CROSS研究生体験記

2020.09.23

CROSS研究生体験記

岐阜薬科大学創薬化学大講座 修士課程2年 三木 悠矢

柴山センター長(左)から修了証を受け取る三木さん(右)

私は2020年8月31日から9月4日までの5日間、一般財団法人総合科学研究機構(CROSS)中性子科学センターに研究生として滞在し、重水素に関する実験をさせて頂きました。ここに体験記として活動内容を報告します。

私は岐阜薬科大学創薬化学大講座薬品化学研究室に所属する修士課程の学生です。研究室では様々な新規有機合成反応の開発に取り組んでいますが、そのテーマの1つとして様々な有機化合物に含まれる水素(1H)を重水素(2H)に置換する重水素標識反応を行っています。
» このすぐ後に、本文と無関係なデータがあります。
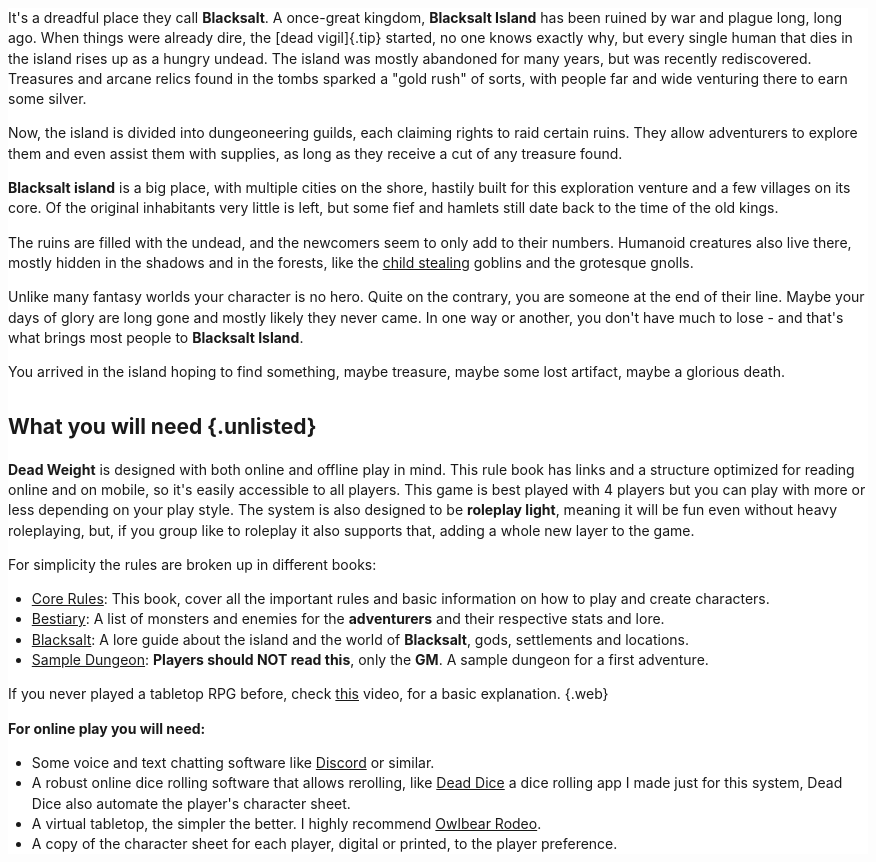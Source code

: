 It's a dreadful place they call **Blacksalt**. A once-great kingdom, **Blacksalt Island** has been ruined by war and plague long, long ago. When things were already dire, the [dead vigil]{.tip} started, no one knows exactly why, but every single human that dies in the island rises up as a hungry undead. The island was mostly abandoned for many years, but was recently rediscovered. Treasures and arcane relics found in the tombs sparked a "gold rush" of sorts, with people far and wide venturing there to earn some silver.

Now, the island is divided into dungeoneering guilds, each claiming rights to raid certain ruins. They allow adventurers to explore them and even assist them with supplies, as long as they receive a cut of any treasure found.

**Blacksalt island** is a big place, with multiple cities on the shore, hastily built for this exploration venture and a few villages on its core. Of the original inhabitants very little is left, but some fief and hamlets still date back to the time of the old kings.

The ruins are filled with the undead, and the newcomers seem to only add to their numbers. Humanoid creatures also live there, mostly hidden in the shadows and in the forests, like the [child stealing](#the-child-stealers) goblins and the grotesque gnolls.

Unlike many fantasy worlds your character is no hero. Quite on the contrary, you are someone at the end of their line. Maybe your days of glory are long gone and mostly likely they never came. In one way or another, you don't have much to lose - and that's what brings most people to **Blacksalt Island**.

You arrived in the island hoping to find something, maybe treasure, maybe some lost artifact, maybe a glorious death.

<pagebreak>

## What you will need  {.unlisted}

**Dead Weight** is designed with both online and offline play in mind. This rule book has links and a structure optimized for reading online and on mobile, so it's easily accessible to all players. This game is best played with 4 players but you can play with more or less depending on your play style. The system is also designed to be **roleplay light**, meaning it will be fun even without heavy roleplaying, but, if you group like to roleplay it also supports that, adding a whole new layer to the game.

For simplicity the rules are broken up in different books:
- [Core Rules](./index.html): This book, cover all the important rules and basic information on how to play and create characters.
- [Bestiary](./bestiary.html): A list of monsters and enemies for the **adventurers** and their respective stats and lore.
- [Blacksalt](./blacksalt.html): A lore guide about the island and the world of **Blacksalt**, gods, settlements and locations.
- [Sample Dungeon](./dungeon/dungeon_level_1.html): **Players should NOT read this**, only the **GM**. A sample dungeon for a first adventure.

If you never played a tabletop RPG before, check [this](https://www.youtube.com/watch?v=U_v3vTAEML0) video, for a basic explanation. {.web}

**For online play you will need:**

- Some voice and text chatting software like [Discord](https://discord.com) or similar.
- A robust online dice rolling software that allows rerolling, like [Dead Dice](https://deaddice.page/) a dice rolling app I made just for this system, Dead Dice also automate the player's character sheet.
- A virtual tabletop, the simpler the better. I highly recommend [Owlbear Rodeo](https://www.owlbear.rodeo/). 
- A copy of the character sheet for each player, digital or printed, to the player preference.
今回の実習では、CROSSユーザー実験準備室IIIの実験器具・設備を用いて、当研究室で開発した重水素標識法により中性子反射率実験に使用するための重水素標識化合物の合成を行いました。

三木さんの研究報告会の様子

実際に実習が始まると、これまで研究室外で実験を行う機会がほとんどなかったためか、普段は何気なく行っていた実験操作が非常に難しく感じ苦労しましたが、何とか当初の実験を遂行することが出来ました。得られた重水素標識化合物の重水素化率と収率はそれぞれ30%及び50%程度でした。大学で普段行っている実験の結果と比べるといずれもやや低下しているものの、中性子反射率実験に使用するには十分であり、当初の目的を達成することが出来ました。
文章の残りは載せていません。